According to the Roman Catholic Diocese of Oakland records, Poncirolli served at nine parishes throughout the Bay Area from his ordination in 1969 until 1995, when the Diocese removed him by “enforced retirement” on suspicion of child molestation.
No victims of past clergy abuse stepped forward as Sunday’s crowd dispersed into the sunny afternoon.
Terrie Light, northwest coast regional director of SNAP, said the group plans to visit other parishes in search of people who may have been victims of Poncirolli’s alleged abuse in coming weeks.
Besides reaching out to past victims of sexual abuse, Light said SNAP tries to prevent abuse by alerting parishioners that child molestation can and may have happened in their churches.
Pastor Kevin Mullins, in the traditional black clerical robe, stood alongside SNAP members to help answer parishioners’ questions.
“You want to hope no more information is forthcoming about Poncirolli, but we need to confront the reality of what’s gone on,” Mullins said. “If people come forward it will be healing, for them and for us. It’s never about one person or one abuser it’s about what’s going on with the entire church.”
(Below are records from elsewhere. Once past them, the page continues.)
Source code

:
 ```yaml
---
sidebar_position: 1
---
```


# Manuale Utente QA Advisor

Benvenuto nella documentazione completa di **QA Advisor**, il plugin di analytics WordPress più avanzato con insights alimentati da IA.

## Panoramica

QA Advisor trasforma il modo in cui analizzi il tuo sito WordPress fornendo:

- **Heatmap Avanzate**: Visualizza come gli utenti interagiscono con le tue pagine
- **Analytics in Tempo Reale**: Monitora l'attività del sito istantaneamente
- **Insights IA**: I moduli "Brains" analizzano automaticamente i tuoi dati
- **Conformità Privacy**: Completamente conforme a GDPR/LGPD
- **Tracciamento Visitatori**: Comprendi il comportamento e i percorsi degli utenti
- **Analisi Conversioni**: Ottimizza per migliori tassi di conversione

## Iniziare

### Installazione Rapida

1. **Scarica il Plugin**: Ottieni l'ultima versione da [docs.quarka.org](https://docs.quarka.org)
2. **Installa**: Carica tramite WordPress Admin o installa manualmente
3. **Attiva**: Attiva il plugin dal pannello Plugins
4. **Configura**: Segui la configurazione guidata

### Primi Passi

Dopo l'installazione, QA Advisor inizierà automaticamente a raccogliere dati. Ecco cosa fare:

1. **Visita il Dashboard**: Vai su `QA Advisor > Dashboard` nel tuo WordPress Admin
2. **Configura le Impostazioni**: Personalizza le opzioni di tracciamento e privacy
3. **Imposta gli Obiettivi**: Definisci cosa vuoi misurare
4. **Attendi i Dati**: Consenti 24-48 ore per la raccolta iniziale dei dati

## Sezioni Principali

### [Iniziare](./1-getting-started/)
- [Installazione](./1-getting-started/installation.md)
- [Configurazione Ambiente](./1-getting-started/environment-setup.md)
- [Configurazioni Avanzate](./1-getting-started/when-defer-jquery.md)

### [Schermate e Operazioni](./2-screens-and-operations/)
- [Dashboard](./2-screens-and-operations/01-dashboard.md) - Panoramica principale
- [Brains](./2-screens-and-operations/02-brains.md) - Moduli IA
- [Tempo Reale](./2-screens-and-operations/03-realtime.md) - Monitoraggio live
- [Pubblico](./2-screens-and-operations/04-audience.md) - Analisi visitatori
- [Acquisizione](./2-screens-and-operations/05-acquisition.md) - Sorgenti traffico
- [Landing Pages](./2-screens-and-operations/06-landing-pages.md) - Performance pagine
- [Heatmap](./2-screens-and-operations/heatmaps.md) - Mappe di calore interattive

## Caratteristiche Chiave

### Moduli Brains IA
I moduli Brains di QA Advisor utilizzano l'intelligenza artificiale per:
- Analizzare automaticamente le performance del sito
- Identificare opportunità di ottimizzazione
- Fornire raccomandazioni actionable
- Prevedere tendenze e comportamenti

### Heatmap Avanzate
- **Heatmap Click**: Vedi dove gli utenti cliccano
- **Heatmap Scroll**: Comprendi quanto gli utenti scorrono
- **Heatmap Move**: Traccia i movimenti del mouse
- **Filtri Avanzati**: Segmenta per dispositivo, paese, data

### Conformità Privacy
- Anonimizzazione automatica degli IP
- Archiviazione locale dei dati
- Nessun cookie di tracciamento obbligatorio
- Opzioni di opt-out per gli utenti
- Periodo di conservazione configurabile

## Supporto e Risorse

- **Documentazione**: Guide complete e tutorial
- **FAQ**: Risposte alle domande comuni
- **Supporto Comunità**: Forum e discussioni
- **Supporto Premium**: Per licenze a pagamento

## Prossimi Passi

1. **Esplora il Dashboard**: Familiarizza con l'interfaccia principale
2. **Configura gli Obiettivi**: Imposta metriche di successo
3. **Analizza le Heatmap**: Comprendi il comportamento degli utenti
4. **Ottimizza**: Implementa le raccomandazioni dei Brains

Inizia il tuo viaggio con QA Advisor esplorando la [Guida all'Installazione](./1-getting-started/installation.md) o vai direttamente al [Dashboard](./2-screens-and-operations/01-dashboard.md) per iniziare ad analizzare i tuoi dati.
Light said the welcoming spirit of Mullins and other parishioners was a pleasant break from the icy stares and insults that SNAP members have received at other leafleting events.
Still, she and other SNAP members criticized the Catholic hierarchy as a whole for not trying to find and help victims of past abuse by publicizing the names of known sex offenders and the parishes where they were stationed.
past abuses by priests
“It’s like there’s a shipwreck in the ocean and instead of proactively going out to rescue the remaining survivors, the church has held them underwater by hiding and denying past abuses by priests,” said Paul Hessinger, 52, who said a priest tried to rape him when he was 13 in North Dakota.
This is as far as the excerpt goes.